• _DESCRIPTION OF THE TASK_
Your task is to copy every line of the records below that contains "involved".

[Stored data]
-------

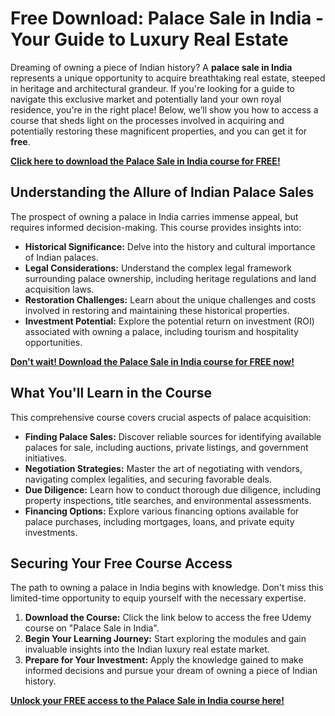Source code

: # Free Download: Palace Sale in India - Your Guide to Luxury Real Estate

Dreaming of owning a piece of Indian history? A **palace sale in India** represents a unique opportunity to acquire breathtaking real estate, steeped in heritage and architectural grandeur. If you're looking for a guide to navigate this exclusive market and potentially land your own royal residence, you're in the right place! Below, we’ll show you how to access a course that sheds light on the processes involved in acquiring and potentially restoring these magnificent properties, and you can get it for **free**.

[**Click here to download the Palace Sale in India course for FREE!**](https://udemywork.com/palace-sale-in-india)

## Understanding the Allure of Indian Palace Sales

The prospect of owning a palace in India carries immense appeal, but requires informed decision-making. This course provides insights into:

*   **Historical Significance:** Delve into the history and cultural importance of Indian palaces.
*   **Legal Considerations:** Understand the complex legal framework surrounding palace ownership, including heritage regulations and land acquisition laws.
*   **Restoration Challenges:** Learn about the unique challenges and costs involved in restoring and maintaining these historical properties.
*   **Investment Potential:** Explore the potential return on investment (ROI) associated with owning a palace, including tourism and hospitality opportunities.

[**Don't wait! Download the Palace Sale in India course for FREE now!**](https://udemywork.com/palace-sale-in-india)

## What You'll Learn in the Course

This comprehensive course covers crucial aspects of palace acquisition:

*   **Finding Palace Sales:** Discover reliable sources for identifying available palaces for sale, including auctions, private listings, and government initiatives.
*   **Negotiation Strategies:** Master the art of negotiating with vendors, navigating complex legalities, and securing favorable deals.
*   **Due Diligence:** Learn how to conduct thorough due diligence, including property inspections, title searches, and environmental assessments.
*   **Financing Options:** Explore various financing options available for palace purchases, including mortgages, loans, and private equity investments.

## Securing Your Free Course Access

The path to owning a palace in India begins with knowledge. Don't miss this limited-time opportunity to equip yourself with the necessary expertise.

1.  **Download the Course:** Click the link below to access the free Udemy course on "Palace Sale in India".
2.  **Begin Your Learning Journey:** Start exploring the modules and gain invaluable insights into the Indian luxury real estate market.
3.  **Prepare for Your Investment:** Apply the knowledge gained to make informed decisions and pursue your dream of owning a piece of Indian history.

[**Unlock your FREE access to the Palace Sale in India course here!**](https://udemywork.com/palace-sale-in-india)
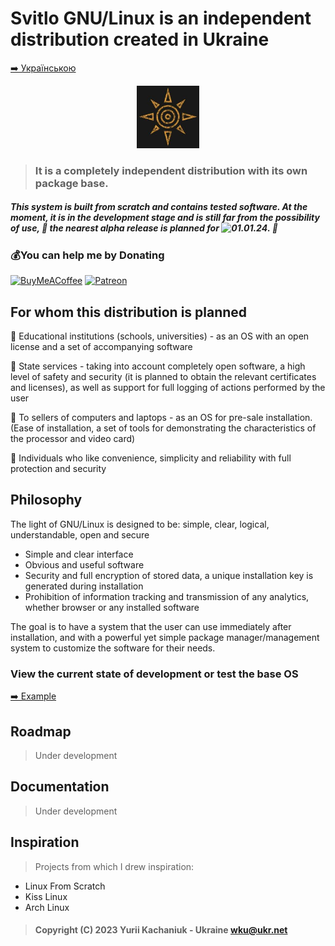 
# Svitlo GNU/Linux is an independent distribution created in Ukraine
<p><a href="readme-uk.md"> ➡️ Українською </a></p>



<p align="center">  <img width="100" height="100" src="assets/logo.jpeg"></p>

> ### It is a completely independent distribution with its own package base.


##### This system is built from scratch and contains tested software. At the moment, it is in the development stage and is still far from the possibility of use, 🚩 the nearest alpha release is planned for ![01.01.24](https://img.shields.io/static/v1?label=&message=01.01.24&color=red). 🏁

### 💰You can help me by Donating
[![BuyMeACoffee](https://img.shields.io/badge/Buy%20Me%20a%20Coffee-ffdd00?style=for-the-badge&logo=buy-me-a-coffee&logoColor=black)](https://buymeacoffee.com/kachanyk) 
[![Patreon](https://img.shields.io/badge/Patreon-F96854?style=for-the-badge&logo=patreon&logoColor=white)](https://www.patreon.com/SvitloLinux) 



## For whom this distribution is planned

 🔸 Educational institutions (schools, universities) - as an OS with an open license and a set of accompanying software
 
 🔸 State services - taking into account completely open software, a high level of safety and security (it is planned to obtain the relevant certificates and licenses), as well as support for full logging of actions performed by the user

 🔸 To sellers of computers and laptops - as an OS for pre-sale installation. (Ease of installation, a set of tools for demonstrating the characteristics of the processor and video card)

 🔸 Individuals who like convenience, simplicity and reliability with full protection and security



## Philosophy


The light of GNU/Linux is designed to be: simple, clear, logical, understandable, open and secure


* Simple and clear interface
* Obvious and useful software
* Security and full encryption of stored data, a unique installation key is generated during installation
* Prohibition of information tracking and transmission of any analytics, whether browser or any installed software



The goal is to have a system that the user can use immediately after installation, and with a powerful yet simple package manager/management system to customize the software for their needs.


### View the current state of development or test the base OS
<p><a href="example.md"> ➡️ Example </a></p>


## Roadmap

> Under development

## Documentation

> Under development

## Inspiration

> Projects from which I drew inspiration:

* Linux From Scratch
* Kiss Linux
* Arch Linux


> #### Copyright (C) 2023 Yurii Kachaniuk - Ukraine <wku@ukr.net>



<!---------------------------------[  ]---------------------------------->

<!-- Its main projects
<p align="center">
  <a href="https://github.com/SvitloLinux/util-version-check">
    <img align="center" src="https://github-readme-stats.vercel.app/api/pin/?username=SvitloLinux&repo=util-version-check" />
  </a>
  <a href="https://github.com/SvitloLinux/util-version-check">
    <img align="center" src="https://github-readme-stats.vercel.app/api/pin/?username=SvitloLinux&repo=util-version-check" />
  </a>
</p>
 -->

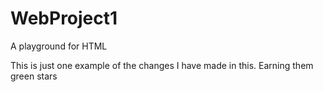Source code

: # WebProject1
A playground for HTML


This is just one example of the changes I have made in this. Earning them green stars
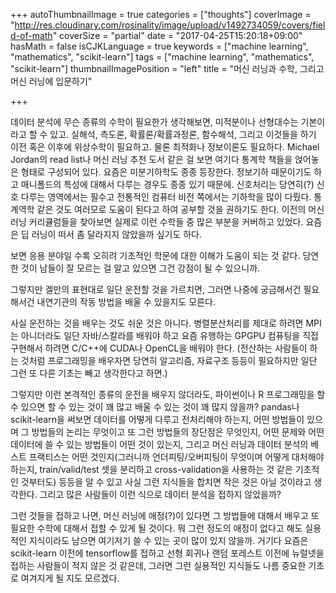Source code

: +++
autoThumbnailImage = true
categories = ["thoughts"]
coverImage = "http://res.cloudinary.com/rosinality/image/upload/v1492734059/covers/field-of-math"
coverSize = "partial"
date = "2017-04-25T15:20:18+09:00"
hasMath = false
isCJKLanguage = true
keywords = ["machine learning", "mathematics", "scikit-learn"]
tags = ["machine learning", "mathematics", "scikit-learn"]
thumbnailImagePosition = "left"
title = "머신 러닝과 수학, 그리고 머신 러닝에 입문하기"

+++

데이터 분석에 무슨 종류의 수학이 필요한가 생각해보면, 미적분이나 선형대수는 기본이라고 할 수 있고. 실해석, 측도론, 확률론/확률과정론, 함수해석, 그리고 이것들을 하기 이전 혹은 이후에 위상수학이 필요하고. 물론 최적화나 정보이론도 필요하다. Michael Jordan의 read list나 머신 러닝 추천 도서 같은 걸 보면 여기다 통계학 책들을 얹어놓은 형태로 구성되어 있다. 요즘은 미분기하학도 종종 등장한다. 정보기하 때문이기도 하고 매니폴드의 특성에 대해서 다루는 경우도 종종 있기 때문에. 신호처리는 당연히(?) 신호 다루는 영역에서는 필수고 전통적인 컴퓨터 비전 쪽에서는 기하학을 많이 다뤘다. 통계역학 같은 것도 여러모로 도움이 된다고 하여 공부할 것을 권하기도 한다. 이전의 머신 러닝 커리큘럼들을 찾아보면 실제로 이런 수학들 중 많은 부분을 커버하고 있었다. 요즘은 딥 러닝이 떠서 좀 달라지지 않았을까 싶기도 하다.

보면 응용 분야일 수록 오히려 기초적인 학문에 대한 이해가 도움이 되는 것 같다. 당연한 것이 남들이 잘 모르는 걸 알고 있으면 그건 강점이 될 수 있으니까.

그렇지만 겔만의 표현대로 일단 운전할 것을 가르치면, 그러면 나중에 궁금해서건 필요해서건 내연기관의 작동 방법을 배울 수 있을지도 모른다.

사실 운전하는 것을 배우는 것도 쉬운 것은 아니다. 병렬분산처리를 제대로 하려면 MPI는 아니더라도 일단 자바/스칼라를 배워야 하고 요즘 유행하는 GPGPU 컴퓨팅을 직접 구현해서 하려면 C/C++에 CUDA나 OpenCL을 배워야 한다. (전산하는 사람들이 하는 것처럼 프로그래밍을 배우자면 당연히 알고리즘, 자료구조 등등이 필요하지만 일단 그런 또 다른 기초는 빼고 생각한다고 하면.)

그렇지만 이런 본격적인 종류의 운전을 배우지 않더라도, 파이썬이나 R 프로그래밍을 할 수 있으면 할 수 있는 것이 꽤 많고 배울 수 있는 것이 꽤 많지 않을까? pandas나 scikit-learn을 써보면 데이터를 어떻게 다루고 전처리해야 하는지, 어떤 방법들이 있으며 그 방법들의 논리는 무엇이고 또 그런 방법들의 장단점은 무엇인지, 어떤 문제와 어떤 데이터에 쓸 수 있는 방법들이 어떤 것이 있는지, 그리고 머신 러닝과 데이터 분석의 베스트 프랙티스는 어떤 것인지(그러니까 언더피팅/오버피팅이 무엇이며 어떻게 대처해야 하는지, train/valid/test 셋을 분리하고 cross-validation을 사용하는 것 같은 기초적인 것부터도) 등등을 알 수 있고 사실 그런 지식들을 합치면 작은 것은 아닐 것이라고 생각한다. 그리고 많은 사람들이 이런 식으로 데이터 분석을 접하지 않았을까?

그런 것들을 접하고 나면, 머신 러닝에 애정(?)이 있다면 그 방법들에 대해서 배우고 또 필요한 수학에 대해서 접할 수 있게 될 것이다. 뭐 그런 정도의 애정이 없다고 해도 실용적인 지식이라도 남으면 여기저기 쓸 수 있는 곳이 많이 있지 않을까. 거기다 요즘은 scikit-learn 이전에 tensorflow를 접하고 선형 회귀나 랜덤 포레스트 이전에 뉴럴넷을 접하는 사람들이 적지 않은 것 같은데, 그러면 그런 실용적인 지식들도 나름 중요한 기초로 여겨지게 될 지도 모르겠다.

-------

• _RESPONSE TO THIS EXERCISE_
Dreaming of owning a piece of Indian history? A **palace sale in India** represents a unique opportunity to acquire breathtaking real estate, steeped in heritage and architectural grandeur. If you're looking for a guide to navigate this exclusive market and potentially land your own royal residence, you're in the right place! Below, we’ll show you how to access a course that sheds light on the processes involved in acquiring and potentially restoring these magnificent properties, and you can get it for **free**.
*   **Restoration Challenges:** Learn about the unique challenges and costs involved in restoring and maintaining these historical properties.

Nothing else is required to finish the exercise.